-- RECORDS TO USE follows --

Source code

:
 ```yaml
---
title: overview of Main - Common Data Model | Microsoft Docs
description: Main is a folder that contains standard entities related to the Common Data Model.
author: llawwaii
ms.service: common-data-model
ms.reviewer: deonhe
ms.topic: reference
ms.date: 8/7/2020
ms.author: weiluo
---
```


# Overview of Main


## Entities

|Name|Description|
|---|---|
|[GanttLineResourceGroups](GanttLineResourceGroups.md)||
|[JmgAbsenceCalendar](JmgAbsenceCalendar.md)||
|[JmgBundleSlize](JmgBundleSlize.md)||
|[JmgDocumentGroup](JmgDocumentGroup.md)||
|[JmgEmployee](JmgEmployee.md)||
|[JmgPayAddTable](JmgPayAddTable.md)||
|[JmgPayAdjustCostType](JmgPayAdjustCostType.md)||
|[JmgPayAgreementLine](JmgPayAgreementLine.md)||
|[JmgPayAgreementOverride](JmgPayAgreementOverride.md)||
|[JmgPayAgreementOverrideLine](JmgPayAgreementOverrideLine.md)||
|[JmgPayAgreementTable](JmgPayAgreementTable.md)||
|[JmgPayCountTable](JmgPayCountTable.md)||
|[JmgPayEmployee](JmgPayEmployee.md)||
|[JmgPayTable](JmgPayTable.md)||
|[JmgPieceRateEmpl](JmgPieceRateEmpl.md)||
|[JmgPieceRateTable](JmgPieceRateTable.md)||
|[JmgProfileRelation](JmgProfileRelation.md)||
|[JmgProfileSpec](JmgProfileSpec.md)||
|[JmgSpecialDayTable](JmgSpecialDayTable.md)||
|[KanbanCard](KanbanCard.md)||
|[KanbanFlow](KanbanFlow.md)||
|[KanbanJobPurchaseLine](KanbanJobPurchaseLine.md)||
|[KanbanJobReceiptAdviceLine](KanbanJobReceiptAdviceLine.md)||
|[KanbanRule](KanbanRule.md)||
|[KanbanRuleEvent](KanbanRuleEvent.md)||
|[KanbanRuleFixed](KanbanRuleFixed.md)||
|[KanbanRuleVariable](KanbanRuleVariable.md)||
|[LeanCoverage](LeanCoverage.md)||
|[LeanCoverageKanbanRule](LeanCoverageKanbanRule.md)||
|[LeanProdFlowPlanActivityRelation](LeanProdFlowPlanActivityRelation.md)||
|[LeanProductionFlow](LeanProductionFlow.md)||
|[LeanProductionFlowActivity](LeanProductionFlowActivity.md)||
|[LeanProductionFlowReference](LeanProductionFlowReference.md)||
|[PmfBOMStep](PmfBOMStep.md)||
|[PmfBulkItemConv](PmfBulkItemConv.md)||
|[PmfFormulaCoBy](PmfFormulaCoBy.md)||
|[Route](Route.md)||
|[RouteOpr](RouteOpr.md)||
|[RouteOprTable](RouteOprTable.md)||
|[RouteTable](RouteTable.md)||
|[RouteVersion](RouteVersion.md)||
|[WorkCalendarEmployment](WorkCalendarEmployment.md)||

-- RECORDS TO USE concluded --

WHAT THE EXERCISE ASKS: Whatever the entries say, repeat all of them exactly.

RESULT OF THIS EXERCISE:
Source code

:
 ```yaml
---
title: overview of Main - Common Data Model | Microsoft Docs
description: Main is a folder that contains standard entities related to the Common Data Model.
author: llawwaii
ms.service: common-data-model
ms.reviewer: deonhe
ms.topic: reference
ms.date: 8/7/2020
ms.author: weiluo
---
```


# Overview of Main


## Entities

|Name|Description|
|---|---|
|[GanttLineResourceGroups](GanttLineResourceGroups.md)||
|[JmgAbsenceCalendar](JmgAbsenceCalendar.md)||
|[JmgBundleSlize](JmgBundleSlize.md)||
|[JmgDocumentGroup](JmgDocumentGroup.md)||
|[JmgEmployee](JmgEmployee.md)||
|[JmgPayAddTable](JmgPayAddTable.md)||
|[JmgPayAdjustCostType](JmgPayAdjustCostType.md)||
|[JmgPayAgreementLine](JmgPayAgreementLine.md)||
|[JmgPayAgreementOverride](JmgPayAgreementOverride.md)||
|[JmgPayAgreementOverrideLine](JmgPayAgreementOverrideLine.md)||
|[JmgPayAgreementTable](JmgPayAgreementTable.md)||
|[JmgPayCountTable](JmgPayCountTable.md)||
|[JmgPayEmployee](JmgPayEmployee.md)||
|[JmgPayTable](JmgPayTable.md)||
|[JmgPieceRateEmpl](JmgPieceRateEmpl.md)||
|[JmgPieceRateTable](JmgPieceRateTable.md)||
|[JmgProfileRelation](JmgProfileRelation.md)||
|[JmgProfileSpec](JmgProfileSpec.md)||
|[JmgSpecialDayTable](JmgSpecialDayTable.md)||
|[KanbanCard](KanbanCard.md)||
|[KanbanFlow](KanbanFlow.md)||
|[KanbanJobPurchaseLine](KanbanJobPurchaseLine.md)||
|[KanbanJobReceiptAdviceLine](KanbanJobReceiptAdviceLine.md)||
|[KanbanRule](KanbanRule.md)||
|[KanbanRuleEvent](KanbanRuleEvent.md)||
|[KanbanRuleFixed](KanbanRuleFixed.md)||
|[KanbanRuleVariable](KanbanRuleVariable.md)||
|[LeanCoverage](LeanCoverage.md)||
|[LeanCoverageKanbanRule](LeanCoverageKanbanRule.md)||
|[LeanProdFlowPlanActivityRelation](LeanProdFlowPlanActivityRelation.md)||
|[LeanProductionFlow](LeanProductionFlow.md)||
|[LeanProductionFlowActivity](LeanProductionFlowActivity.md)||
|[LeanProductionFlowReference](LeanProductionFlowReference.md)||
|[PmfBOMStep](PmfBOMStep.md)||
|[PmfBulkItemConv](PmfBulkItemConv.md)||
|[PmfFormulaCoBy](PmfFormulaCoBy.md)||
|[Route](Route.md)||
|[RouteOpr](RouteOpr.md)||
|[RouteOprTable](RouteOprTable.md)||
|[RouteTable](RouteTable.md)||
|[RouteVersion](RouteVersion.md)||
|[WorkCalendarEmployment](WorkCalendarEmployment.md)||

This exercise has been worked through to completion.